Note: in the Mythsim simulator, the c_out status line actually contains the inverted value of the carry out instead of the straight (non-complimented) value of the carry out when the operation of SUBA is performed.
fetch0: a_sel=7, b_sel=7, alu_sel=AND, r5_write, mar_sel=LOAD; fetch1: a_sel=5, alu_sel=ADDA, c_in, r7_write, read, ir0_sel=LOAD, if wait then goto fetch1 else goto fetch2 endif; fetch2: a_sel=7, b_sel=7, alu_sel=AND, r5_write, mar_sel=LOAD; fetch3: a_sel=5, alu_sel=ADDA, c_in, r7_write, read, ir1_sel=LOAD, if wait then goto fetch3 else goto fetch4 endif;If your program needs more that two temp registers (r4 and r5) to implement the microcode statements for a particular assembly language instruction (like multiplication), you can save the values from registers r0 through r3 onto the stack towards the beginning of the microcode statements for this assembly language instruction and restore them from the stack toward the end of the microcode statements for this assembly language instruction. Since efficiency is being considered for your grade, only save and restored the minimum number of registers. It is not a good idea to mess with the values in r6 (the stack pointer) or in r7 (the program counter).

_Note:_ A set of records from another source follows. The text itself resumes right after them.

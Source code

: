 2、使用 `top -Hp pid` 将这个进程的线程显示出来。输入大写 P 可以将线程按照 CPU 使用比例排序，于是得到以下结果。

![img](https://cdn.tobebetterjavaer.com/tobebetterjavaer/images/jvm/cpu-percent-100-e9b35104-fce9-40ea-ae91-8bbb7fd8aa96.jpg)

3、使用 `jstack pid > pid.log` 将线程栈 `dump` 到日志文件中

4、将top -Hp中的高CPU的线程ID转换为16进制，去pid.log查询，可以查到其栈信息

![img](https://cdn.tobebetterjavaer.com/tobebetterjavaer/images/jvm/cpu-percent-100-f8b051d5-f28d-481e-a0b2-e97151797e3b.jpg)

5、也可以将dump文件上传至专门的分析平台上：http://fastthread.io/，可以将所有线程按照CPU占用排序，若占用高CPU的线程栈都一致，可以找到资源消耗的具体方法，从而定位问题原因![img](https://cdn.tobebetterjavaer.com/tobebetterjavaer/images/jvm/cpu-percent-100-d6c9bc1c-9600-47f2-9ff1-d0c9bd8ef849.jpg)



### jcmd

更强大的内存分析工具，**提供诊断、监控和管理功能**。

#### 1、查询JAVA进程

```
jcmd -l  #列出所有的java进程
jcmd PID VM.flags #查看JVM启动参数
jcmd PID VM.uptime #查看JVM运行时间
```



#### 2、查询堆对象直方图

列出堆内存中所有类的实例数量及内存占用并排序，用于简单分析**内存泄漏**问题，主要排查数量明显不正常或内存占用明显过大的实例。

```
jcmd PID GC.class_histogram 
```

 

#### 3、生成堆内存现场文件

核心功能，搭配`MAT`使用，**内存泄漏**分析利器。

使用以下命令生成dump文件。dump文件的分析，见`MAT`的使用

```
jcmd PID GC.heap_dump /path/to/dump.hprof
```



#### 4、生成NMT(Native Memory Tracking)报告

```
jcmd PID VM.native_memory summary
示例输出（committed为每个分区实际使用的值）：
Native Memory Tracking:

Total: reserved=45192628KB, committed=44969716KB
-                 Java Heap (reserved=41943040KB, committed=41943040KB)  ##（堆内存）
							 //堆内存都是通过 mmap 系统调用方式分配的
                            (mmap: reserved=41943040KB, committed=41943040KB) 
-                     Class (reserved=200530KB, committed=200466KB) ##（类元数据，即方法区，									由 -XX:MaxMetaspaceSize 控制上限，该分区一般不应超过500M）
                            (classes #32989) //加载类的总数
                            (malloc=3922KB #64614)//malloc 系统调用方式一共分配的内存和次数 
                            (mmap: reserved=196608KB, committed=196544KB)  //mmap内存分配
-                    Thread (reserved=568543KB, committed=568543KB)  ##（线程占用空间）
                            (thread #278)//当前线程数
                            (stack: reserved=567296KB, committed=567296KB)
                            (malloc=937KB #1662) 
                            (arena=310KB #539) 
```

Your microcode will also need to initialize the value in register 6 to the last possible address in memory. The stack pointer is to always point to the next available memory position on the stack. To push a value onto the stack, store the value into the current address r6 refers to and then decrement r6. To pop a value from the stack, increment r6 and then load the value from the current address r6 refers to.
You are to work in groups of 2 or 3 students for this assignment. Working in groups is required for the assignment. For Part 1, the work you turn in must include the information from Part 0. For Part 2, the work you turn in must include the information from Part 0 and Part 1.
For part 1 of this assignment, your group will need to write a microprogram for the Mythsim machine for all opcodes specified below for parts 0 or 1. You will need to electronically turn in (via turnin) your assignment using the project name of mp4. Each group should only submit one copy of the assignment. Make sure that the assignment includes the names and UIC email addresses of all members of the group in a header comment. Here is a working Mythsim program for part 0.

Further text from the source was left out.